また、「ほめてやれ!」の回を見て、ゴール時や敵を倒した時にほめてくれるようにしたのですが、これは思ったよりもよいものでした。少しわざとらしいのでは?と思ったりもしたものの、ポジティブな行動に対してはいちいち大げさにホメるくらいでよいのかもしれません。
そしてこれはとうふという題材ならではなのですが、単純な触りごこちにもかなりこだわりました。具体的には豆腐が物理でぷるぷると揺れるとか、コントローラーの振動フィードバックをするとかです。振動にこだわっているゲームっていいよね。
1時間でクリアできてよいとする
開発中盤くらいまでは、もっとムズい裏面やらなにやらを入れる予定だったのですが……最終的にはいっぽん道で隠し要素も収集要素もなく、おおよそ1時間で遊びきれてしまう思い切った作りになりました。

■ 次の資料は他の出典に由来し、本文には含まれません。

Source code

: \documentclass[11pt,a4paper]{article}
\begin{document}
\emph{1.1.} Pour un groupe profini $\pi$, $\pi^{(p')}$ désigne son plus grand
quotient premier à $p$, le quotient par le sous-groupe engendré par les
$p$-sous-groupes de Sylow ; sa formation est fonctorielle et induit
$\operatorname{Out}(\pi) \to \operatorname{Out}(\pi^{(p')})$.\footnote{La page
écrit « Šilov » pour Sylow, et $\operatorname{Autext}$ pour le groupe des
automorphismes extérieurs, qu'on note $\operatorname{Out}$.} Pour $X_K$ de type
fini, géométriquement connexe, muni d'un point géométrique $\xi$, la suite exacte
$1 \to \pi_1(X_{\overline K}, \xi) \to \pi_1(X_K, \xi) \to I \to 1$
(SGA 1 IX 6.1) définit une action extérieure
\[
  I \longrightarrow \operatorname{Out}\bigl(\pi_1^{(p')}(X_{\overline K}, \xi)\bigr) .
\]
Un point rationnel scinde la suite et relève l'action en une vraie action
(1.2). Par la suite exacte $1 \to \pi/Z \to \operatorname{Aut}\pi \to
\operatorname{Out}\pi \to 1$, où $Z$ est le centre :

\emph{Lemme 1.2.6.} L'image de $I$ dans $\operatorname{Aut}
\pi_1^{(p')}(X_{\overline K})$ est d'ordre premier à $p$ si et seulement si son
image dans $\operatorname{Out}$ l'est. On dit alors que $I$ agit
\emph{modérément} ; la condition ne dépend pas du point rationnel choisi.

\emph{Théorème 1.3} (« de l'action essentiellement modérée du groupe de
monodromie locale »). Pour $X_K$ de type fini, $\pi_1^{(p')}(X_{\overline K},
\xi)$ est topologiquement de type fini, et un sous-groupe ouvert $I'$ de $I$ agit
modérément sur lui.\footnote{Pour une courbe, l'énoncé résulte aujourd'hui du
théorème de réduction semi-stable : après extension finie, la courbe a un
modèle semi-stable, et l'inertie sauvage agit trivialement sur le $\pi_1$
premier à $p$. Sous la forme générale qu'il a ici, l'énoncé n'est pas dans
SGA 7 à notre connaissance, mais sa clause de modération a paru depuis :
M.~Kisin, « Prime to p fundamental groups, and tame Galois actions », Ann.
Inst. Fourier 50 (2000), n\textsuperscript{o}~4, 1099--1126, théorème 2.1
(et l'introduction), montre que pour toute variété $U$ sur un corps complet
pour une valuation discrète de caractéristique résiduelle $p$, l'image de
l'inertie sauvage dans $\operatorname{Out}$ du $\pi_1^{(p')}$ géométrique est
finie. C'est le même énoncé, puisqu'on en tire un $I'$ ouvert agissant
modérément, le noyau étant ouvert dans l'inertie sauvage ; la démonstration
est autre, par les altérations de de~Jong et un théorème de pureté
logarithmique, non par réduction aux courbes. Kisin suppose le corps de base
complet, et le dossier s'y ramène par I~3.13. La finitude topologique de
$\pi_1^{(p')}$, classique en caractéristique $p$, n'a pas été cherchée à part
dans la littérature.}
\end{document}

そもそも、「大作ゲームのついでに遊ぶとうふ的ポジションのゲーム」というコンセプトで作り始めているため、大作のようにサービス精神旺盛に作っていてはいつまで経ってもゲームが完成しないわけです。
そんなわけで、発売を数ヵ月前にして「このゲームは1時間でクリアして満足するものでよい!」という決心がつき、とうふ体験に寄与しないあらゆるムダを切る決心がつきました。それを決めたらなんとなく気持ちもラクになった気がします。
ミスしても即座にリトライできたり、1ステージがわりかし短めだったりするのはこういったいきさつもあります。(ほんとはステージ作るのが面倒だからこういう仕様になっただけということもある)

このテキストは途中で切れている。